Plastic production is expected to grow faster than the one of most raw materials. The growth will be fastest in developing and emerging countries in Africa and Asia, although the 38 OECD members will still produce much more plastic waste per person (238 kg per year on average) in 2060 than non-OECD countries (77 kg).
Even with aggressive action to cut demand and improve efficiencies, plastic production would almost double in less than 40 years, the international organisation projects. However, such globally coordinated policies could hugely boost the share of future plastic waste that is recycled, from 12 to 40 percent.
“If we want a world that is free of plastic pollution, in line with the ambitions of the United Nations Environment Assembly, we will need to take much more stringent and globally co-ordinated action,” OECD Secretary-General Mathias Cormann said.
Alarm over plastics pollution
There is increasing international alarm over volume and omnipresence of plastics pollution, and its impact. Infiltrating the most remote and otherwise pristine regions of the planet, microplastics have been discovered inside fish in the deepest recesses of the ocean and locked inside Arctic ice. The debris is estimated to cause the deaths of more than a million seabirds and over 100,000 marine mammals each year. "Plastic pollution is one of the great environmental challenges of the 21st century, causing wide-ranging damage to ecosystems and human health," Mathias Cormann added.
Since the 1950s, roughly 8.3 billion tonnes of plastic have been produced with more than 60 percent of that tossed into landfills, burned or dumped directly into rivers and oceans.
Some 460 million tonnes of plastics were used in 2019, twice as much as 20 years earlier. The amount of plastic waste has also nearly doubled, exceeding 350 million tonnes, with less than 10 percent of it recycled.
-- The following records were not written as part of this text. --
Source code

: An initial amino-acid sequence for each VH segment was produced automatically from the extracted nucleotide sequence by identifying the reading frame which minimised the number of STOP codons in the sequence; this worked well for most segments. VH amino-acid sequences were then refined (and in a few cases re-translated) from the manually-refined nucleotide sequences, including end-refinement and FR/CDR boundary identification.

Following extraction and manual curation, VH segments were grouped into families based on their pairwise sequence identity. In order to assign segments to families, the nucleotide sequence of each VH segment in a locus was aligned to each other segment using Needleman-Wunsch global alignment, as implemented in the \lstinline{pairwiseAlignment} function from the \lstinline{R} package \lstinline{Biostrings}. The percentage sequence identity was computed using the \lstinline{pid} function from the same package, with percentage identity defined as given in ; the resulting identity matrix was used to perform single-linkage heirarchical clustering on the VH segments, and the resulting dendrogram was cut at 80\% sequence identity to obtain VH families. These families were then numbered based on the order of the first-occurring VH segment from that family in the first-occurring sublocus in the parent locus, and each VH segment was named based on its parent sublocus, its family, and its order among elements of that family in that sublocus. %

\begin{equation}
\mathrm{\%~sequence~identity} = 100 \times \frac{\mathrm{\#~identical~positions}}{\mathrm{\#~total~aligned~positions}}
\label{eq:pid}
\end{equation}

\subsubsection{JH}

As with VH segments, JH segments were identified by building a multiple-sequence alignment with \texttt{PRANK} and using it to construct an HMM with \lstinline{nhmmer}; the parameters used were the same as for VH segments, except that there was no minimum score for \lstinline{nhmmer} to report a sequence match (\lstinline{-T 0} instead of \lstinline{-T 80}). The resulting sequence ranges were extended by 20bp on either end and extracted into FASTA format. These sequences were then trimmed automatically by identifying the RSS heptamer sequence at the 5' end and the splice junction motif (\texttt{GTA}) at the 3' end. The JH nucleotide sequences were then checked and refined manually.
Coordinated policies could strongly increase recycling
The report contrasts a business-as-usual trajectory with the benefits of more ambitious global policies of reduced plastic use and pollution. Driven by economic growth and an expanding population, plastics production is set to increase under either scenario, the OECD warns. Where policies can make a huge difference is in the handling of waste.
The report looks at the impact of two potential scenarios. The first, a regional action scenario comprising a mix of fiscal and regulatory policies primarily in OECD countries could decrease plastic waste by almost a fifth and more than halve plastic leakage into the environment without a substantial impact on global GDP, which would be lower by 0.3% by 2060. The second, a global action scenario comprising more stringent policies implemented worldwide, could decrease plastic waste by a third and almost completely eliminate plastic leakage to the environment while lowering global GDP by an estimated 0.8%.
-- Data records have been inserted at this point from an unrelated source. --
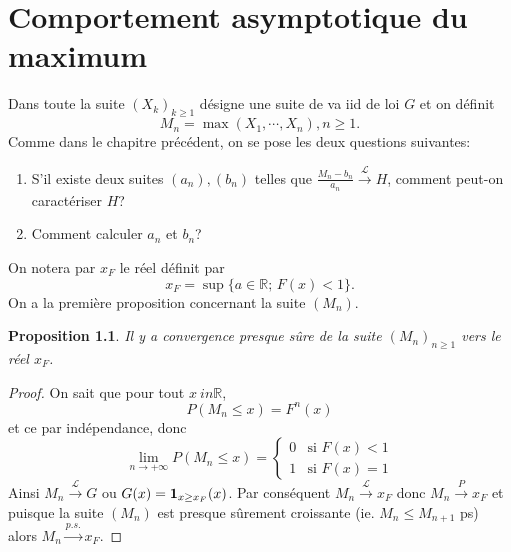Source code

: \documentclass[10p,a4paper,reqno,titlepage]{report}
\newcommand{\R}{\mathbb{R}}
\newcommand{\indic}{\mathrm{{\bf 1}}}
\theoremstyle{plain}
\newtheorem{prop}[prop]{Proposition}
\theoremstyle{definition}
\newcommand{\cvps}{\stackrel{p.s.}{\longrightarrow}}
\newcommand{\cvP}{\stackrel{P}{\longrightarrow}}
\newcommand{\cvloi}{\stackrel{\mathcal{L}}{\longrightarrow}}
\begin{document}
\chapter{Comportement asymptotique du maximum}
Dans toute la suite $(X_k)_{k \geq 1}$ désigne une suite de va iid de loi $G$ et on définit
$$ M_n = \max(X_1,\cdots,X_n), n\geq 1.$$
Comme dans le chapitre précédent, on se pose les deux questions suivantes:\
\begin{enumerate}
	\item S'il existe deux suites $(a_n),(b_n) $ telles que $ \frac{M_n - b_n}{a_n}\cvloi H$, comment peut-on caractériser $H$?
	\item Comment calculer $a_n$ et $b_n$?
\end{enumerate}
On notera par $x_F$ le réel définit par 
$$ x_F = \sup\{a \in \R;\,F(x)<1\}.$$
On a la première proposition concernant la suite $(M_n)$. 
\begin{prop}
	Il y a convergence presque sûre de la suite $(M_n)_{n\geq 1}$ vers le réel $x_F$.
\end{prop}
\begin{proof}
	On sait que pour tout $x \ in\R$,
	$$ P(M_n \leq x) = F^n (x)$$
	et ce par indépendance, donc 
	$$ \lim_{n \to + \infty} P(M_n \leq x )= \left\{ \begin{array}{ll} 0 & \text{si } F(x)<1\\1 & \text{si }F(x) =1
	\end{array}\right.$$
Ainsi $M_n \cvloi G$ ou $G(x)= \indic_{x\geq x_F} (x)$. Par conséquent $M_n \cvloi x_F$ donc $M_n \cvP x_F$ et puisque la suite $(M_n)$ est presque sûrement croissante (ie. $M_n \leq M_{n+1}$ ps) alors $M_n \cvps x_F.$
\end{proof}
\end{document}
Currently, nearly 100 million tonnes of plastic waste is either mismanaged or allowed to leak into the environment. "Co-ordinated and ambitious global efforts can almost eliminate plastic pollution by 2060," the report concludes.
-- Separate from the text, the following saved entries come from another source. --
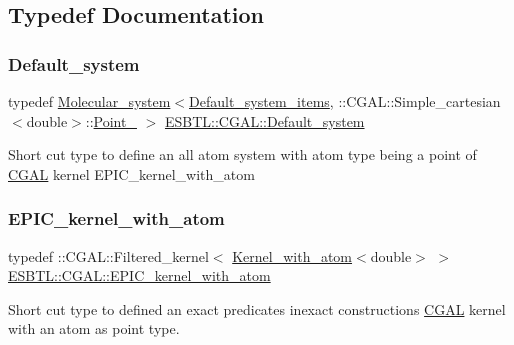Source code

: \subsection{Typedef Documentation}
\mbox{\label{namespaceESBTL_1_1CGAL_a0d1fd18cc9360ce0ba0cc2ea2ed8be68}} 
\subsubsection{\texorpdfstring{Default\+\_\+system}{Default\_system}}
{\footnotesize\ttfamily typedef \hyperlink{classESBTL_1_1Molecular__system}{Molecular\+\_\+system}$<$\hyperlink{structESBTL_1_1Default__system__items}{Default\+\_\+system\+\_\+items}, \+::C\+G\+A\+L\+::\+Simple\+\_\+cartesian$<$double$>$\+::\hyperlink{classESBTL_1_1Point__3}{Point\+\_} $>$ \hyperlink{namespaceESBTL_1_1CGAL_a0d1fd18cc9360ce0ba0cc2ea2ed8be68}{E\+S\+B\+T\+L\+::\+C\+G\+A\+L\+::\+Default\+\_\+system}}

Short cut type to define an all atom system with atom type being a point of \hyperlink{namespaceESBTL_1_1CGAL}{C\+G\+AL} kernel E\+P\+I\+C\+\_\+kernel\+\_\+with\+\_\+atom \mbox{\label{namespaceESBTL_1_1CGAL_ac13df3c9add4e34942e608f17fb6971c}} 
\subsubsection{\texorpdfstring{E\+P\+I\+C\+\_\+kernel\+\_\+with\+\_\+atom}{EPIC\_kernel\_with\_atom}}
{\footnotesize\ttfamily typedef \+::C\+G\+A\+L\+::\+Filtered\+\_\+kernel$<$ \hyperlink{structESBTL_1_1CGAL_1_1Kernel__with__atom}{Kernel\+\_\+with\+\_\+atom}$<$double$>$ $>$ \hyperlink{namespaceESBTL_1_1CGAL_ac13df3c9add4e34942e608f17fb6971c}{E\+S\+B\+T\+L\+::\+C\+G\+A\+L\+::\+E\+P\+I\+C\+\_\+kernel\+\_\+with\+\_\+atom}}

Short cut type to defined an exact predicates inexact constructions \hyperlink{namespaceESBTL_1_1CGAL}{C\+G\+AL} kernel with an atom as point type.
According to the OECD, policies to reduce the environmental impacts of plastics and encourage a more circular use of them should include: taxes on plastics, including on plastic packaging; incentives to reuse and repair plastic items; targets for recycled content in new plastic products; extended producer responsibility (EPR) schemes; improved waste management infrastructure; increased litter collection rates.
Earlier this year, the United Nations set in motion a process to develop an internationally binding treaty to limit plastic pollution.